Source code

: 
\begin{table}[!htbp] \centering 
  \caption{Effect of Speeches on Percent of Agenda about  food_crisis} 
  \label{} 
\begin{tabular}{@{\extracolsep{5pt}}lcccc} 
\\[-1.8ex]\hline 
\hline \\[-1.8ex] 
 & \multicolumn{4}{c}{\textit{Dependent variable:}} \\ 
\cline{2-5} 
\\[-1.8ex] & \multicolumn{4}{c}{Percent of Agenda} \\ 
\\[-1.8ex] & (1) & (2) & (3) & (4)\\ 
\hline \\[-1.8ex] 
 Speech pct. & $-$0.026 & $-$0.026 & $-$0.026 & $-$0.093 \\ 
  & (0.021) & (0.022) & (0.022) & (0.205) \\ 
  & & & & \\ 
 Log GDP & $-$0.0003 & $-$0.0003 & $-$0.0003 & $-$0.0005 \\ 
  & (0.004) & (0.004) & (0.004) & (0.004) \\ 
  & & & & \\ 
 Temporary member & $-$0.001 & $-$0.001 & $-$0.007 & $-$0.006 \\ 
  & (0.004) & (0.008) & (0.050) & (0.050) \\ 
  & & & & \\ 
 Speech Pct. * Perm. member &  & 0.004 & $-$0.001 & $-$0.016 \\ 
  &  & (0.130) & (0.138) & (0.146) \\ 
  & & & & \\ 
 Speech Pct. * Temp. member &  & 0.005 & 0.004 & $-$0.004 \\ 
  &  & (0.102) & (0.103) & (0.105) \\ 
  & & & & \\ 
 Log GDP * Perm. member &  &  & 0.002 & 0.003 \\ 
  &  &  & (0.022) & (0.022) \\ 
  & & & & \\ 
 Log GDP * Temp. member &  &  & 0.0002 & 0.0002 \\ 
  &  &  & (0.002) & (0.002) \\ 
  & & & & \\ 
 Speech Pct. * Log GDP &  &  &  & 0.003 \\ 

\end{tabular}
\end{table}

━━━━━━━━━━━━━━━━━━━━

> [YOUR ASSIGNMENT]
Retype the listing exactly.

> [SOLUTION FOR THIS TASK]
Source code

: 
\begin{table}[!htbp] \centering 
  \caption{Effect of Speeches on Percent of Agenda about  food_crisis} 
  \label{} 
\begin{tabular}{@{\extracolsep{5pt}}lcccc} 
\\[-1.8ex]\hline 
\hline \\[-1.8ex] 
 & \multicolumn{4}{c}{\textit{Dependent variable:}} \\ 
\cline{2-5} 
\\[-1.8ex] & \multicolumn{4}{c}{Percent of Agenda} \\ 
\\[-1.8ex] & (1) & (2) & (3) & (4)\\ 
\hline \\[-1.8ex] 
 Speech pct. & $-$0.026 & $-$0.026 & $-$0.026 & $-$0.093 \\ 
  & (0.021) & (0.022) & (0.022) & (0.205) \\ 
  & & & & \\ 
 Log GDP & $-$0.0003 & $-$0.0003 & $-$0.0003 & $-$0.0005 \\ 
  & (0.004) & (0.004) & (0.004) & (0.004) \\ 
  & & & & \\ 
 Temporary member & $-$0.001 & $-$0.001 & $-$0.007 & $-$0.006 \\ 
  & (0.004) & (0.008) & (0.050) & (0.050) \\ 
  & & & & \\ 
 Speech Pct. * Perm. member &  & 0.004 & $-$0.001 & $-$0.016 \\ 
  &  & (0.130) & (0.138) & (0.146) \\ 
  & & & & \\ 
 Speech Pct. * Temp. member &  & 0.005 & 0.004 & $-$0.004 \\ 
  &  & (0.102) & (0.103) & (0.105) \\ 
  & & & & \\ 
 Log GDP * Perm. member &  &  & 0.002 & 0.003 \\ 
  &  &  & (0.022) & (0.022) \\ 
  & & & & \\ 
 Log GDP * Temp. member &  &  & 0.0002 & 0.0002 \\ 
  &  &  & (0.002) & (0.002) \\ 
  & & & & \\ 
 Speech Pct. * Log GDP &  &  &  & 0.003 \\ 

\end{tabular}
\end{table}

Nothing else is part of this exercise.